Serenitas owns and operates lifestyle communities around the country. Nic Walker
The private equity firm has been in and around the business since late last year, but Street Talk understands Australia’s largest buyout firm is back on the hook. Rothschild and Herbert Smith Freehills are on the tools for PEP, with both sides working towards a signed deal.
The sale price was expected to be about $1 billion, sources said. Law firm Baker McKenzie was on the tools for Serenitas, alongside Goldman.
The acquisition is expected to be housed in PEP’s second Secure Assets Fund, for which PEP’s SAF deal makers, led by Andrew Charlier, recently locked in $1.4 billion. That raise, which initially targeted $1 billion, capitalised on the tearaway success of PEP’s first secure assets fund, thanks to dream deal smart metres play Intellihub.
While SAF I was big on energy and utilities – think community energy services business WINConnect and remote power outfit Zenith Energy – its second iteration is expected to cast the net wider and also look at transport and logistics, waste, data and telecommunications, and social and agricultural infrastructure.
The fund seeks companies with protected cashflows, operating step-change and strategic repositioning potential and targets a gross internal rate of return between 14 per cent and 16 per cent. Charlier works alongside fellow managing directors Evan Hattersley and Paul Foster. Of note, Foster was understood to have spearheaded the Serenitas transaction.
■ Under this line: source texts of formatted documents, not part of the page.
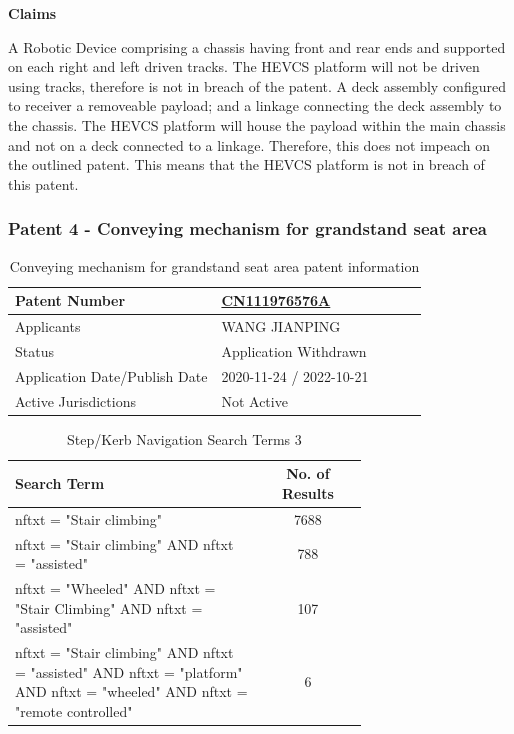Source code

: \documentclass [12pt]{article}
\begin{document}
\textbf{Claims}

A Robotic Device comprising a chassis having front and rear ends and supported on each right and left driven tracks.
The HEVCS platform will not be driven using tracks, therefore is not in breach of the patent.
A deck assembly configured to receiver a removeable payload; and a linkage connecting the deck assembly to the chassis.
The HEVCS platform will house the payload within the main chassis and not on a deck connected to a linkage. Therefore, this does not impeach on the outlined patent.
This means that the HEVCS platform is not in breach of this patent.

\subsubsection{Patent 4 - Conveying mechanism for grandstand seat area}

\begin{table}[H]
    \centering
    \setlength{\arrayrulewidth}{1.5pt}
    \begin{tabular}{|p{0.5\linewidth}|p{0.5\linewidth}|}
    \hline
    Patent Number & \href{https://worldwide.espacenet.com/patent/search/family/044675803/publication/WO2011152890A2?q=WO2011152890A2}{CN111976576A}\\
    \hline
    Applicants & WANG JIANPING\\
    \hline
    Status & Application Withdrawn\\
    \hline
    Application Date/Publish Date & 2020-11-24 / 2022-10-21\\
    \hline
    Active Jurisdictions & Not Active\\
    \hline
    \end{tabular}
    \caption{Conveying mechanism for grandstand seat area patent information}
    \label{table:conveying_mechanism_for_grandstand_seat_area}
\end{table}

\begin{table}[H]
    \centering
    \setlength{\arrayrulewidth}{1.5pt}
    \begin{tabular}{|p{0.7\linewidth}|c|}
    \hline
    \cellcolor{gray!40}Search Term & \cellcolor{gray!40}No. of Results \\
    \hline
    nftxt = "Stair climbing" & 7688 \\
    \hline
    nftxt = "Stair climbing" AND nftxt = "assisted" & 788 \\
    \hline
    nftxt = "Wheeled" AND nftxt = "Stair Climbing" AND nftxt = "assisted" & 107 \\
    \hline
    nftxt = "Stair climbing" AND nftxt = "assisted" AND nftxt = "platform" AND nftxt = "wheeled" AND nftxt = "remote controlled"& 6 \\
    \hline
    \end{tabular}
    \caption{Step/Kerb Navigation Search Terms 3}
    \label{table:step_Kerb_nav_st_4}
\end{table}
\end{document}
Serenitas was founded in 2017 and is a joint venture between Singapore sovereign wealth fund GIC and local mid-market private equity firm Tasman Capital, led by seasoned campaigner Rob Nichols.
The firm owns a portfolio of lifestyle communities around the country, including the Western Australian National Lifestyle Villages brand, Thyme Lifestyle Resorts and National Lifestyle Villages.
Things have been heating up in the retirement sector this year as buyers weigh up exposure to Australia’s ageing population. Lendlease tapped Macquarie Capital earlier this year to find a joint venture partner to take a 50 per cent interest in its $1.7 billion-plus Australian Communities business as it looks to release capital.
Elsewhere, advisory firm Gresham is busy selling Lendlease’s final 25 per cent stake in its Australian retirement living business. The portfolio spans 75 retirement villages, home to about 17,000 residents across Australia.
For Lendlease, the sell-down is the latest instalment of its long-held plan to dial down the capital it has invested in retirement assets, to redeploy it elsewhere in its global property workbook.